A verbatim reproduction of the lines below, from the line containing "### 2. ✅ Añadidas anotaciones Jackson" through the line containing "- PersistenceAdapter logea", both ends included, is the whole required output.

-*-

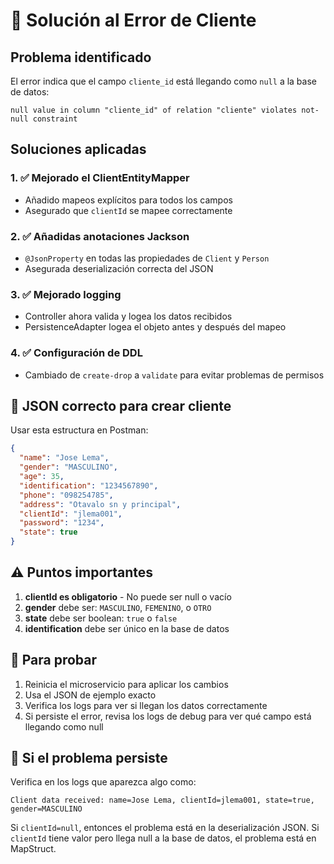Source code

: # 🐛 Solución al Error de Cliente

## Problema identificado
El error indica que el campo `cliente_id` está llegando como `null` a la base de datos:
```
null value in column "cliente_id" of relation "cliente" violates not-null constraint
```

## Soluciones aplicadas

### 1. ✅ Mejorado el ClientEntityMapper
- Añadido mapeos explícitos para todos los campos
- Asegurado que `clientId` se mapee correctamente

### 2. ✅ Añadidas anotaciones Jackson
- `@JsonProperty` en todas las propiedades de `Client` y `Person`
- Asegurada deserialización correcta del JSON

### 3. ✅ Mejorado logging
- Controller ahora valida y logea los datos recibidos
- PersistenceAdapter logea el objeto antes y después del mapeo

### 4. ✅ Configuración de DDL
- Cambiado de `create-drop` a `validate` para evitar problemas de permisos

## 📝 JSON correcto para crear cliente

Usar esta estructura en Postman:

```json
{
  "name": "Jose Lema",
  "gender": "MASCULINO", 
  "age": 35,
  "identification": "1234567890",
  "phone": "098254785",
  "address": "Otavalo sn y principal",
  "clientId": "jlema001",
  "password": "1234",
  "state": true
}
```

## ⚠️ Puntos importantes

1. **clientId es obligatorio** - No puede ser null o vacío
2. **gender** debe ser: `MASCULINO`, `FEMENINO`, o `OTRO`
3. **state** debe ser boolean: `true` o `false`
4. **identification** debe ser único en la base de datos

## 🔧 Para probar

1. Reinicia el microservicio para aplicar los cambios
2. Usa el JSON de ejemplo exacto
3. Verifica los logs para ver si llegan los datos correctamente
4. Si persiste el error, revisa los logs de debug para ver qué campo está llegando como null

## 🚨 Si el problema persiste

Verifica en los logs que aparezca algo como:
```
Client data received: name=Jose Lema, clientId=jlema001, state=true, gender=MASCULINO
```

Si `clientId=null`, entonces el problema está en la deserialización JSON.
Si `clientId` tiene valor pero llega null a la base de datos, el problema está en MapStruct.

-*-

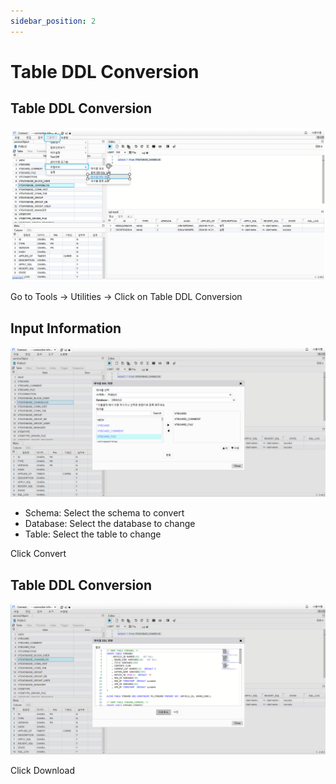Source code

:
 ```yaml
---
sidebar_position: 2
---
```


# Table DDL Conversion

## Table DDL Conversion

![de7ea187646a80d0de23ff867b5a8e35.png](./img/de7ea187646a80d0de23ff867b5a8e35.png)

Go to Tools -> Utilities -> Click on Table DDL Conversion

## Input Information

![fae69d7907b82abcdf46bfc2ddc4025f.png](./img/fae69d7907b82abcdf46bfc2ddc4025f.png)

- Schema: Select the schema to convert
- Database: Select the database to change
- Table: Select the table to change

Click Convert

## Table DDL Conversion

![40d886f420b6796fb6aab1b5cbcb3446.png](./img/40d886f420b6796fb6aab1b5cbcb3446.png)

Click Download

-*-

RESULT OF THIS TASK
### 2. ✅ Añadidas anotaciones Jackson
- `@JsonProperty` en todas las propiedades de `Client` y `Person`
- Asegurada deserialización correcta del JSON

### 3. ✅ Mejorado logging
- Controller ahora valida y logea los datos recibidos
- PersistenceAdapter logea el objeto antes y después del mapeo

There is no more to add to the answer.